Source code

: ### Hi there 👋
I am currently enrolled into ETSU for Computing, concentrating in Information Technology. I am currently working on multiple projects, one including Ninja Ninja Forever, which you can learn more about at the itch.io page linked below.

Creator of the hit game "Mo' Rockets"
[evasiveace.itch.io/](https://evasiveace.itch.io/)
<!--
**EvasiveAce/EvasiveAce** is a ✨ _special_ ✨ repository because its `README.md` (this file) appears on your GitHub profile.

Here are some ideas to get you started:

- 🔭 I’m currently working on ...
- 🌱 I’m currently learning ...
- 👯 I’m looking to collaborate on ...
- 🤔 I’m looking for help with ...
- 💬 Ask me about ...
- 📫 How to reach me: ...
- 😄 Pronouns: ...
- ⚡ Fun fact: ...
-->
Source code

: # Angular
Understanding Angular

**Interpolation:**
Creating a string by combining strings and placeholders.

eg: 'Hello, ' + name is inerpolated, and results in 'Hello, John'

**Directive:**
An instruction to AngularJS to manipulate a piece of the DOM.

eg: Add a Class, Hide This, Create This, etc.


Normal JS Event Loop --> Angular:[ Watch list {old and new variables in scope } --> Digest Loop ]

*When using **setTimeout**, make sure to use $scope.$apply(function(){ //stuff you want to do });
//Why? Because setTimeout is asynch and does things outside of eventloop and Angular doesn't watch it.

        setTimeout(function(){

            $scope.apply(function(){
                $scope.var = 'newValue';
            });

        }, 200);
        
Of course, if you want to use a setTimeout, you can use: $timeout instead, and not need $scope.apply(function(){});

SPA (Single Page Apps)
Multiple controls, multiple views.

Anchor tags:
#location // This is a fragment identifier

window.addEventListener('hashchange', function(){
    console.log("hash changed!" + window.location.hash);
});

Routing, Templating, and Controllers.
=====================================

________________________________________

**Task objective**
Out of the material above, output word for word the line with "- 🔭 I’m currently working on ...", the line with "Multiple controls, multiple views.", and all lines between them, with nothing else.

**Problem solution**
- 🔭 I’m currently working on ...
- 🌱 I’m currently learning ...
- 👯 I’m looking to collaborate on ...
- 🤔 I’m looking for help with ...
- 💬 Ask me about ...
- 📫 How to reach me: ...
- 😄 Pronouns: ...
- ⚡ Fun fact: ...
-->
Source code

: # Angular
Understanding Angular

**Interpolation:**
Creating a string by combining strings and placeholders.

eg: 'Hello, ' + name is inerpolated, and results in 'Hello, John'

**Directive:**
An instruction to AngularJS to manipulate a piece of the DOM.

eg: Add a Class, Hide This, Create This, etc.


Normal JS Event Loop --> Angular:[ Watch list {old and new variables in scope } --> Digest Loop ]

*When using **setTimeout**, make sure to use $scope.$apply(function(){ //stuff you want to do });
//Why? Because setTimeout is asynch and does things outside of eventloop and Angular doesn't watch it.

        setTimeout(function(){

            $scope.apply(function(){
                $scope.var = 'newValue';
            });

        }, 200);
        
Of course, if you want to use a setTimeout, you can use: $timeout instead, and not need $scope.apply(function(){});

SPA (Single Page Apps)
Multiple controls, multiple views.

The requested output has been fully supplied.